▶ [Task brief] Where a line of the records contains the word "wagens", show that line.

*** Opening Stored data ***

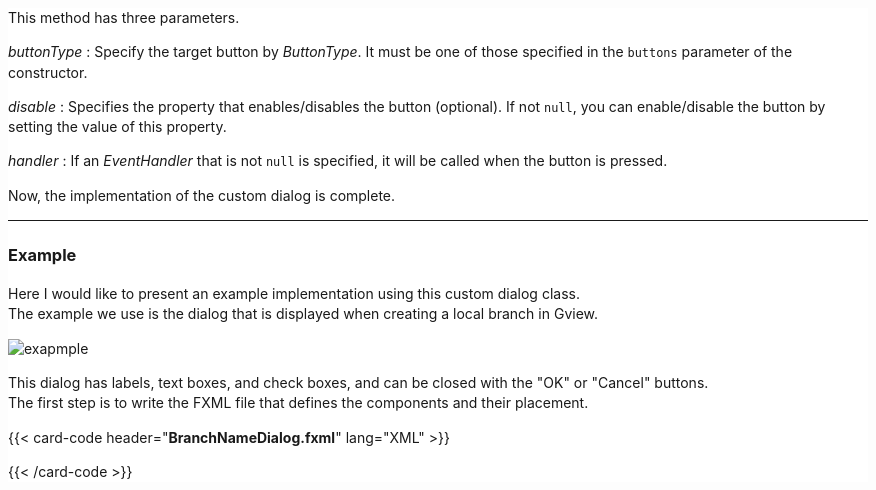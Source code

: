 This method has three parameters.

*buttonType*
: Specify the target button by *ButtonType*.
It must be one of those specified in the ``buttons`` parameter of the constructor.

*disable*
: Specifies the property that enables/disables the button (optional).
If not ``null``, you can enable/disable the button by setting the value of this property.

*handler*
: If an *EventHandler* that is not ``null`` is specified, it will be called when the button is pressed.

Now, the implementation of the custom dialog is complete.

---

### Example

Here I would like to present an example implementation using this custom dialog class.  
The example we use is the dialog that is displayed when creating a local branch in Gview.

![exapmple](/images/customdialog.png)

This dialog has labels, text boxes, and check boxes, and can be closed with the "OK" or "Cancel" buttons.   
The first step is to write the FXML file that defines the components and their placement.

{{< card-code header="**BranchNameDialog.fxml**" lang="XML" >}}<?xml version="1.0" encoding="UTF-8"?>

<?import javafx.geometry.Insets?>
<?import javafx.scene.layout.ColumnConstraints?>
<?import javafx.scene.layout.GridPane?>
<?import javafx.scene.control.Label?>
<?import javafx.scene.control.TextField?>

<?import javafx.scene.control.CheckBox?>
<GridPane hgap="20.0" maxHeight="-Infinity" maxWidth="-Infinity" minHeight="-Infinity" minWidth="-Infinity"
          fx:id="pane" fx:controller="gview.view.dialog.BranchNameDialogCtrl"
          vgap="12.0" xmlns:fx="http://javafx.com/fxml/1" xmlns="http://javafx.com/javafx/11.0.1">
    <columnConstraints>
        <ColumnConstraints hgrow="ALWAYS"/>
        <ColumnConstraints hgrow="ALWAYS"/>
    </columnConstraints>
    <padding>
        <Insets bottom="12.0" left="20.0" right="20.0" top="20.0"/>
    </padding>
    <Label text="ブランチの名称:" GridPane.halignment="RIGHT"/>
    <TextField fx:id="branchName" prefColumnCount="20" GridPane.columnIndex="1"/>
    <CheckBox fx:id="checkout" text="作成したブランチをチェックアウトする" 
              GridPane.rowIndex="1" GridPane.columnSpan="2"/>
</GridPane>
{{< /card-code >}}<br/>
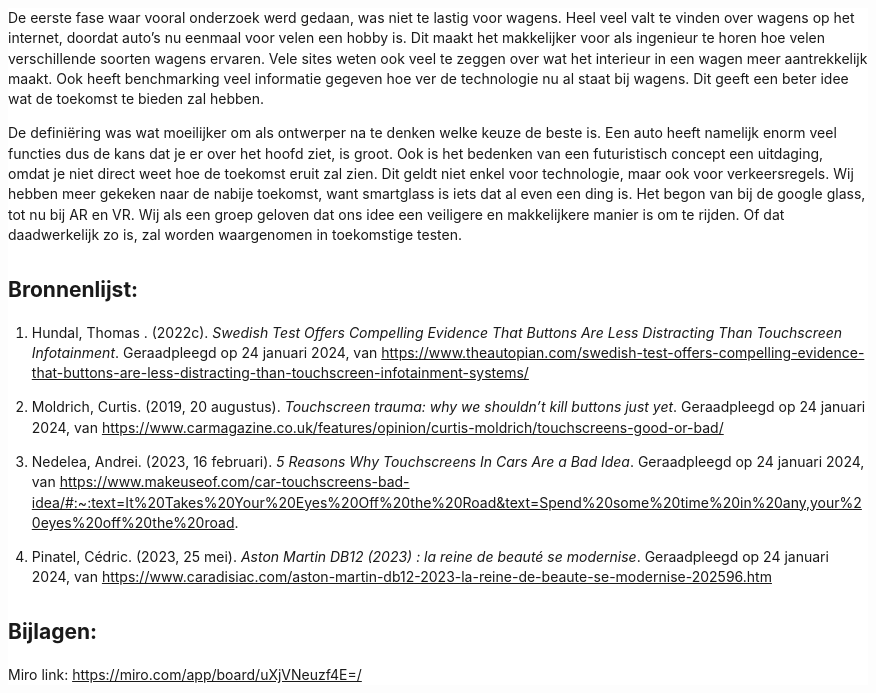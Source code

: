 De eerste fase waar vooral onderzoek werd gedaan, was niet te lastig
voor wagens. Heel veel valt te vinden over wagens op het internet,
doordat auto’s nu eenmaal voor velen een hobby is. Dit maakt het
makkelijker voor als ingenieur te horen hoe velen verschillende soorten
wagens ervaren. Vele sites weten ook veel te zeggen over wat het
interieur in een wagen meer aantrekkelijk maakt. Ook heeft benchmarking
veel informatie gegeven hoe ver de technologie nu al staat bij wagens.
Dit geeft een beter idee wat de toekomst te bieden zal hebben.

De definiëring was wat moeilijker om als ontwerper na te denken welke
keuze de beste is. Een auto heeft namelijk enorm veel functies dus de
kans dat je er over het hoofd ziet, is groot. Ook is het bedenken van
een futuristisch concept een uitdaging, omdat je niet direct weet hoe de
toekomst eruit zal zien. Dit geldt niet enkel voor technologie, maar ook
voor verkeersregels. Wij hebben meer gekeken naar de nabije toekomst,
want smartglass is iets dat al even een ding is. Het begon van bij de
google glass, tot nu bij AR en VR. Wij als een groep geloven dat ons
idee een veiligere en makkelijkere manier is om te rijden. Of dat
daadwerkelijk zo is, zal worden waargenomen in toekomstige testen.

## Bronnenlijst:

1.  Hundal, Thomas . (2022c). *Swedish Test Offers Compelling Evidence
    That Buttons Are Less Distracting Than Touchscreen Infotainment*.
    Geraadpleegd op 24 januari 2024, van
    <https://www.theautopian.com/swedish-test-offers-compelling-evidence-that-buttons-are-less-distracting-than-touchscreen-infotainment-systems/>

2.  Moldrich, Curtis. (2019, 20 augustus). *Touchscreen trauma: why we
    shouldn’t kill buttons just yet*. Geraadpleegd op 24 januari 2024,
    van
    <https://www.carmagazine.co.uk/features/opinion/curtis-moldrich/touchscreens-good-or-bad/>

3.  Nedelea, Andrei. (2023, 16 februari). *5 Reasons Why Touchscreens In
    Cars Are a Bad Idea*. Geraadpleegd op 24 januari 2024, van
    <https://www.makeuseof.com/car-touchscreens-bad-idea/#:~:text=It%20Takes%20Your%20Eyes%20Off%20the%20Road&text=Spend%20some%20time%20in%20any,your%20eyes%20off%20the%20road>.

4.  Pinatel, Cédric. (2023, 25 mei). *Aston Martin DB12 (2023) : la
    reine de beauté se modernise*. Geraadpleegd op 24 januari 2024, van
    <https://www.caradisiac.com/aston-martin-db12-2023-la-reine-de-beaute-se-modernise-202596.htm>

## Bijlagen:

Miro link: <https://miro.com/app/board/uXjVNeuzf4E=/>
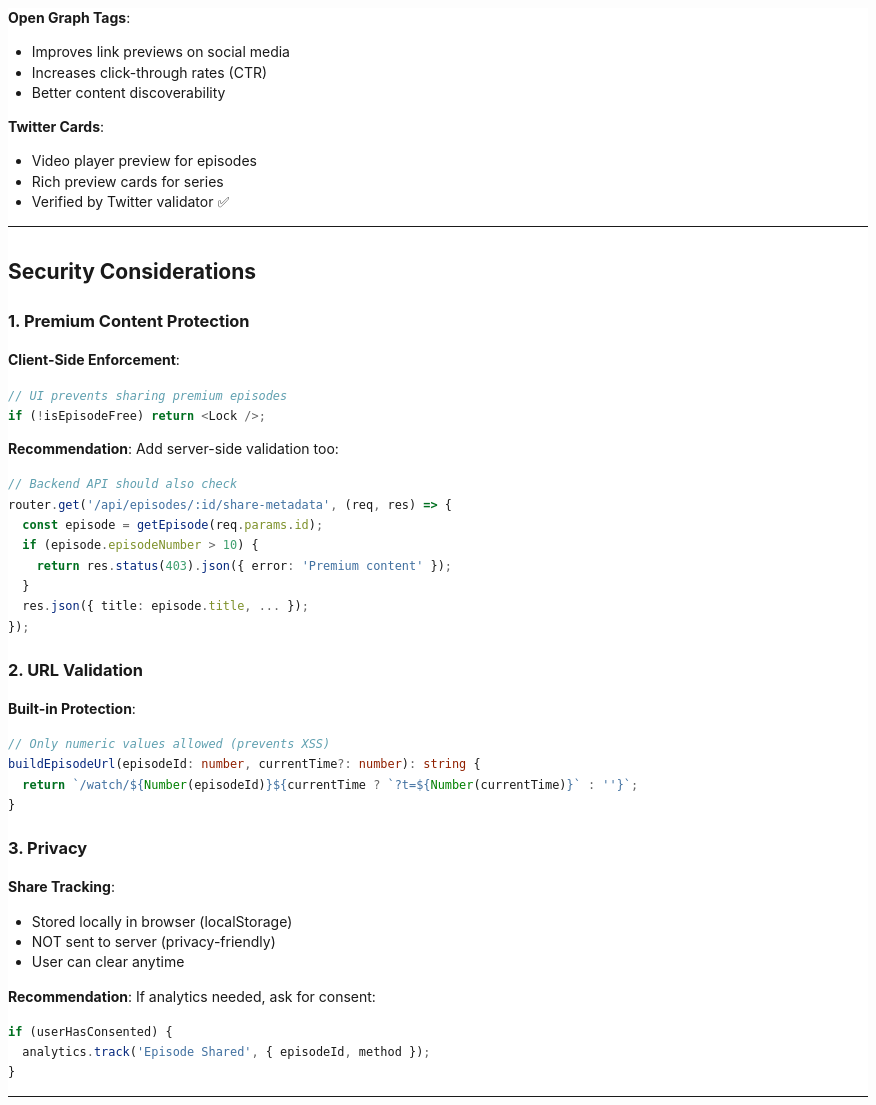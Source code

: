 **Open Graph Tags**:
- Improves link previews on social media
- Increases click-through rates (CTR)
- Better content discoverability

**Twitter Cards**:
- Video player preview for episodes
- Rich preview cards for series
- Verified by Twitter validator ✅

---

## Security Considerations

### 1. Premium Content Protection

**Client-Side Enforcement**:
```typescript
// UI prevents sharing premium episodes
if (!isEpisodeFree) return <Lock />;
```

**Recommendation**: Add server-side validation too:
```typescript
// Backend API should also check
router.get('/api/episodes/:id/share-metadata', (req, res) => {
  const episode = getEpisode(req.params.id);
  if (episode.episodeNumber > 10) {
    return res.status(403).json({ error: 'Premium content' });
  }
  res.json({ title: episode.title, ... });
});
```

### 2. URL Validation

**Built-in Protection**:
```typescript
// Only numeric values allowed (prevents XSS)
buildEpisodeUrl(episodeId: number, currentTime?: number): string {
  return `/watch/${Number(episodeId)}${currentTime ? `?t=${Number(currentTime)}` : ''}`;
}
```

### 3. Privacy

**Share Tracking**:
- Stored locally in browser (localStorage)
- NOT sent to server (privacy-friendly)
- User can clear anytime

**Recommendation**: If analytics needed, ask for consent:
```typescript
if (userHasConsented) {
  analytics.track('Episode Shared', { episodeId, method });
}
```

---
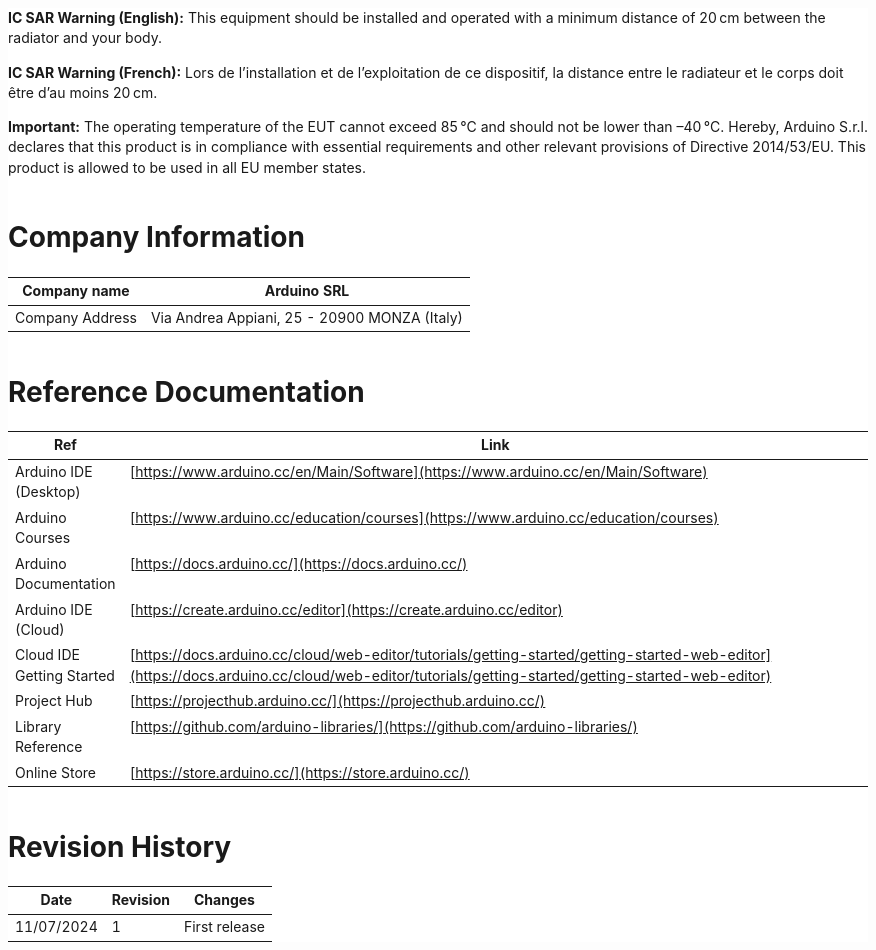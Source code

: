 **IC SAR Warning (English):**
This equipment should be installed and operated with a minimum distance of 20 cm between the radiator and your body.

**IC SAR Warning (French):**
Lors de l’installation et de l’exploitation de ce dispositif, la distance entre le radiateur et le corps doit être d’au moins 20 cm.

**Important:** The operating temperature of the EUT cannot exceed 85 °C and should not be lower than –40 °C. Hereby, Arduino S.r.l. declares that this product is in compliance with essential requirements and other relevant provisions of Directive 2014/53/EU. This product is allowed to be used in all EU member states.

# Company Information
| Company name    | Arduino SRL                                   |
|-----------------|-----------------------------------------------|
| Company Address | Via Andrea Appiani, 25 - 20900 MONZA (Italy)  |

# Reference Documentation
| Ref                       | Link                                                                                                                                                                                           |
| ------------------------- | ---------------------------------------------------------------------------------------------------------------------------------------------------------------------------------------------- |
| Arduino IDE (Desktop)     | [https://www.arduino.cc/en/Main/Software](https://www.arduino.cc/en/Main/Software)                                                                                                             |
| Arduino Courses           | [https://www.arduino.cc/education/courses](https://www.arduino.cc/education/courses)                                                                                                           |
| Arduino Documentation     | [https://docs.arduino.cc/](https://docs.arduino.cc/)                                                                                                           |
| Arduino IDE (Cloud)       | [https://create.arduino.cc/editor](https://create.arduino.cc/editor)                                                                                                                           |
| Cloud IDE Getting Started | [https://docs.arduino.cc/cloud/web-editor/tutorials/getting-started/getting-started-web-editor](https://docs.arduino.cc/cloud/web-editor/tutorials/getting-started/getting-started-web-editor) |
| Project Hub               | [https://projecthub.arduino.cc/](https://projecthub.arduino.cc/)                                                                                                                               |
| Library Reference         | [https://github.com/arduino-libraries/](https://github.com/arduino-libraries/)                                                                                                                 |
| Online Store              | [https://store.arduino.cc/](https://store.arduino.cc/)                                                                                                                                         |

# Revision History
| **Date**    | **Revision** | **Changes**                                      |
|------------ |------------ |------------------------------------------------|
| 11/07/2024  | 1           | First release                                  |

*** Closing Stored data ***

▶ [Problem solution]
voor wagens. Heel veel valt te vinden over wagens op het internet,
wagens ervaren. Vele sites weten ook veel te zeggen over wat het
veel informatie gegeven hoe ver de technologie nu al staat bij wagens.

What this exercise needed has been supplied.